PROBLEM DETAILS: Copy the lines of the data below exactly, starting at the first and stopping after the line that contains "conditions.<br> :date: __2020-05-06 16:13:33__"; include no pictures.

—————

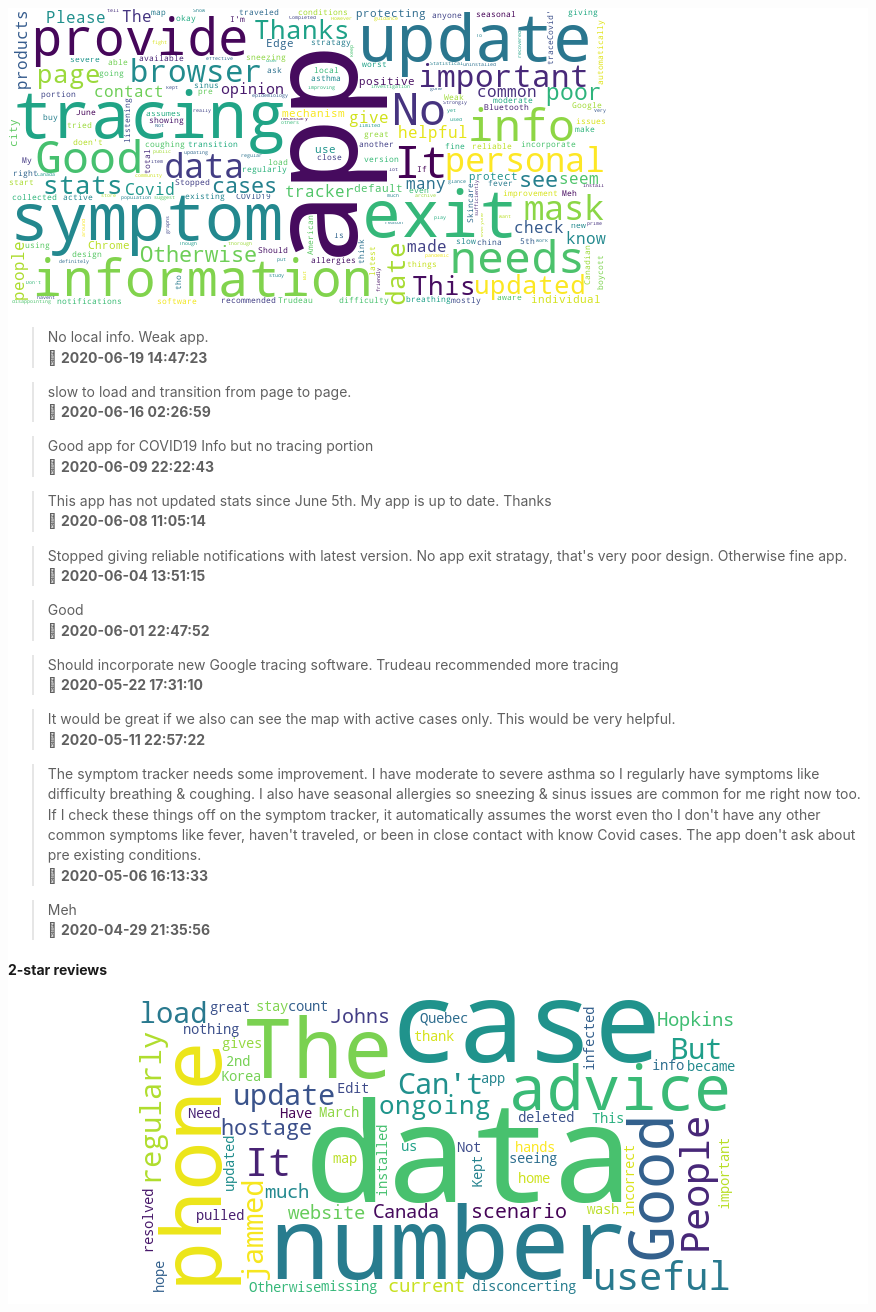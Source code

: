 <img src="3_star_reviews_wordcloud.png" alt="ca.gc.hcsc.canada.covid19 3 reviews"/>
</p>

> No local info. Weak app.<br> :date: __2020-06-19 14:47:23__

> slow to load and transition from page to page.<br> :date: __2020-06-16 02:26:59__

> Good app for COVID19 Info but no tracing portion<br> :date: __2020-06-09 22:22:43__

> This app has not updated stats since June 5th. My app is up to date. Thanks<br> :date: __2020-06-08 11:05:14__

> Stopped giving reliable notifications with latest version. No app exit stratagy, that's very poor design. Otherwise fine app.<br> :date: __2020-06-04 13:51:15__

> Good<br> :date: __2020-06-01 22:47:52__

> Should incorporate new Google tracing software. Trudeau recommended more tracing<br> :date: __2020-05-22 17:31:10__

> It would be great if we also can see the map with active cases only. This would be very helpful.<br> :date: __2020-05-11 22:57:22__

> The symptom tracker needs some improvement. I have moderate to severe asthma so I regularly have symptoms like difficulty breathing & coughing. I also have seasonal allergies so sneezing & sinus issues are common for me right now too. If I check these things off on the symptom tracker, it automatically assumes the worst even tho I don't have any other common symptoms like fever, haven't traveled, or been in close contact with know Covid cases. The app doen't ask about pre existing conditions.<br> :date: __2020-05-06 16:13:33__

> Meh<br> :date: __2020-04-29 21:35:56__



#### 2-star reviews

<p align="center">
<img src="2_star_reviews_wordcloud.png" alt="ca.gc.hcsc.canada.covid19 2 reviews"/>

—————

RESPONSE FOR THIS EXERCISE:
Source code

: <img src="3_star_reviews_wordcloud.png" alt="ca.gc.hcsc.canada.covid19 3 reviews"/>
</p>

> No local info. Weak app.<br> :date: __2020-06-19 14:47:23__

> slow to load and transition from page to page.<br> :date: __2020-06-16 02:26:59__

> Good app for COVID19 Info but no tracing portion<br> :date: __2020-06-09 22:22:43__

> This app has not updated stats since June 5th. My app is up to date. Thanks<br> :date: __2020-06-08 11:05:14__

> Stopped giving reliable notifications with latest version. No app exit stratagy, that's very poor design. Otherwise fine app.<br> :date: __2020-06-04 13:51:15__

> Good<br> :date: __2020-06-01 22:47:52__

> Should incorporate new Google tracing software. Trudeau recommended more tracing<br> :date: __2020-05-22 17:31:10__

> It would be great if we also can see the map with active cases only. This would be very helpful.<br> :date: __2020-05-11 22:57:22__

> The symptom tracker needs some improvement. I have moderate to severe asthma so I regularly have symptoms like difficulty breathing & coughing. I also have seasonal allergies so sneezing & sinus issues are common for me right now too. If I check these things off on the symptom tracker, it automatically assumes the worst even tho I don't have any other common symptoms like fever, haven't traveled, or been in close contact with know Covid cases. The app doen't ask about pre existing conditions.<br> :date: __2020-05-06 16:13:33__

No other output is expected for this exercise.